Why the Fundamentals Still Matter
No matter how sophisticated power electronics becomes — with wide-bandgap semiconductors, digital control loops, and AI-driven energy management — every system still obeys the same foundational laws discovered in the 19th century. Mastering voltage, current, resistance, and power isn't just academic; it's the toolkit you reach for every time you debug a circuit or design a new one.
Voltage (V)
Voltage is electrical potential difference — the "pressure" that pushes electric charges through a circuit. Measured in volts (V), it represents the energy per unit charge between two points. A 12 V battery has 12 joules of energy available per coulomb of charge it can deliver.
Voltage is always measured between two points. Saying a wire is "at 120 V" implies it's 120 V relative to a reference point, usually ground (0 V).
Current (I)
Current is the flow of electric charge through a conductor. Measured in amperes (A), one ampere equals one coulomb of charge passing a point per second.
In metallic conductors, current is carried by electrons flowing in response to an applied voltage. By convention, current direction is defined as the direction positive charges would flow — opposite to actual electron movement. This "conventional current" direction is used in all standard circuit analysis.
Resistance (R) and Ohm's Law
Resistance opposes the flow of current. Measured in ohms (Ω), it characterizes how much a material or component resists current for a given applied voltage.

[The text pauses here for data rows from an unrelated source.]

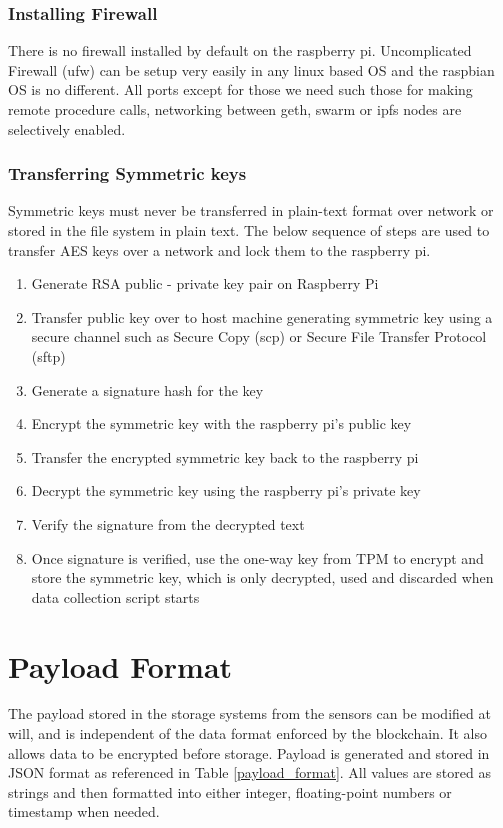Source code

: \documentclass[11pt,openright]{report}
\begin{document}
\subsubsection{Installing Firewall}
There is no firewall installed by default on the raspberry pi. Uncomplicated Firewall (ufw) can be setup very easily in any linux based OS and the raspbian OS is no different. All ports except for those we need such those for making remote procedure calls, networking between geth, swarm or ipfs nodes are selectively enabled.

\subsubsection{Transferring Symmetric keys}
Symmetric keys must never be transferred in plain-text format over network or stored in the file system in plain text. The below sequence of steps are used to transfer AES keys over a network and lock them to the raspberry pi.

\begin{enumerate}
	\item Generate RSA public - private key pair on Raspberry Pi
	\item Transfer public key over to host machine generating symmetric key using a secure channel such as Secure Copy (scp) or Secure File Transfer Protocol (sftp)
	\item Generate a signature hash for the key
	\item Encrypt the symmetric key with the raspberry pi's public key
	\item Transfer the encrypted symmetric key back to the raspberry pi
	\item Decrypt the symmetric key using the raspberry pi's private key
	\item Verify the signature from the decrypted text
	\item Once signature is verified, use the one-way key from TPM to encrypt and store the symmetric key, which is only decrypted, used and discarded when data collection script starts
\end{enumerate}

\section{Payload Format} \label{ss:payload format}
The payload stored in the storage systems from the sensors can be modified at will, and is independent of the data format enforced by the blockchain. It also allows data to be encrypted before storage. Payload is generated and stored in JSON format as referenced in Table \ref{payload_format}. All values are stored as strings and then formatted into either integer, floating-point numbers or timestamp when needed.
\newpage
\end{document}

Ohm's Law defines the relationship between these three quantities:
V = I × R
This simple equation is extraordinarily powerful. Rearranged:
- I = V / R — Current equals voltage divided by resistance
- R = V / I — Resistance equals voltage divided by current
For example: a 100 Ω resistor with 5 V across it draws 50 mA of current. A 10 Ω heater connected to 120 V pulls 12 A.
Electrical Power (P)
Power is the rate at which energy is transferred or converted. Measured in watts (W), one watt equals one joule of energy per second.
The fundamental power equation is:
P = V × I
Combined with Ohm's Law, this gives two additional useful forms:
- P = I² × R — Power dissipated as heat in a resistor
- P = V² / R — Power from voltage and resistance alone
These forms are critical when calculating heat dissipation in components like power resistors, MOSFETs, and wiring.
Energy (E)
Electrical energy is power consumed over time. Measured in watt-hours (Wh) or joules (J):
E = P × t
A 100 W light bulb running for 10 hours consumes 1,000 Wh or 1 kWh — the unit your electricity bill is based on. In battery storage, energy capacity is expressed in kWh for the same reason.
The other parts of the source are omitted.